After generating the text file as well as the .hdf5 container in the 1st step, in the 2nd step, we wrote a script that saves the 'colors' / normal image from the hdf5 as a PNG and then we use a 3rd script that draws the points onto the image in different colors according to their scheme and connects the points with white lines. For establishing patterns on which points to connect, we simply looked at how the points for each bbox are distributed and then implemented this into the script manually.

This works really well, as you can see in the picture below, where a tank's parts are segmented into multiple meshes.

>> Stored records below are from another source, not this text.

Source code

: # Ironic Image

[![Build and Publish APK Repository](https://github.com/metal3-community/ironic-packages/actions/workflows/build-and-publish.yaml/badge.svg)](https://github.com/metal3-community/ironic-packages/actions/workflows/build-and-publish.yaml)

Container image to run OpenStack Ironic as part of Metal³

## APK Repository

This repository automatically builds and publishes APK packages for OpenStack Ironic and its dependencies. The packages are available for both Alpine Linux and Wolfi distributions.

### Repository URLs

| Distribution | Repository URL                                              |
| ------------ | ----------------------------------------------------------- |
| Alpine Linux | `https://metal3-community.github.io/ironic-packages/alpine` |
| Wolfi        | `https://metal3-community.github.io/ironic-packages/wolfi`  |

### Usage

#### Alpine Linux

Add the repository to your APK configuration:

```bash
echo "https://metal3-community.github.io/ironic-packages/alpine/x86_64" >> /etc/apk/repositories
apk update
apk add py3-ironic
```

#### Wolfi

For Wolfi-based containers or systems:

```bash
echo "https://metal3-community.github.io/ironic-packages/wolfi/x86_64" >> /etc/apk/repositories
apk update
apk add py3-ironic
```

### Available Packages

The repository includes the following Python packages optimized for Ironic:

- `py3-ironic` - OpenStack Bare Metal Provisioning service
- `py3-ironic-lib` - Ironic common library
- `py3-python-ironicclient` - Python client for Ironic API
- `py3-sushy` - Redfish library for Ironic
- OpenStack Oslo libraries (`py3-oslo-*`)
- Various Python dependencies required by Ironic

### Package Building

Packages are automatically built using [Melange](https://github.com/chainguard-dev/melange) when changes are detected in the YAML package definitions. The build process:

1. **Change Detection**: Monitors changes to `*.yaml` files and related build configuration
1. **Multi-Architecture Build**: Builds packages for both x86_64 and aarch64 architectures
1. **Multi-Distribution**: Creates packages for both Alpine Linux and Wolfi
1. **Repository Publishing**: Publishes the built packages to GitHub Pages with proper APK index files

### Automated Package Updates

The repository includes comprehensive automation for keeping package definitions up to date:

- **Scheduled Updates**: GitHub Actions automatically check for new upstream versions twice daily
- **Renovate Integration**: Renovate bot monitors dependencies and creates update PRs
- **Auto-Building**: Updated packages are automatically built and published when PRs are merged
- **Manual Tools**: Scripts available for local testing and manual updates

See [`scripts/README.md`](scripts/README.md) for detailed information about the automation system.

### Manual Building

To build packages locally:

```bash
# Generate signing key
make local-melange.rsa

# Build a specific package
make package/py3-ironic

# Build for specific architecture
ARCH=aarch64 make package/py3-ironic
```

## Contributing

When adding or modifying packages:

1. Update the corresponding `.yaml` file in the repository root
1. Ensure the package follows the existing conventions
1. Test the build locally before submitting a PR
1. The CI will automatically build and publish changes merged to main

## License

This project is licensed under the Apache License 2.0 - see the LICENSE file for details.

Problem to solve Unfortunately, as you can see the current code exports the bounding boxes of all objects in the scene, even if they are hidden behind other objects from the camera's perspective. For our work, we need a way to filter out objects that are not visible from the rendered camera's perspective. For now, let's just assume that if at least 5 of the 8 vertices are visible to the camera, the object counts as visible.

Looking at our current code from above, the function is_point_inside_camera_frustum seems to only check if a point is located inside the camera's viewfield area, not if it is actually visible in the viewfield so that is not the way to go. We are looking for a way to filter out certain objects that do not meet the visibility criteria. I think we could do this via a threshold of how much bbox vertices should be visible in the viewfield like we tried in our code but using visible surface points for each mesh instead of the bbox vertices could also be an idea.

Are there any functionalities in Blenderproc that we could use for this?

P.S. : We could for sure share our code for drawing the bbox points and corners onto the image if you think that a 3D bounding box module might be something to implement in the future.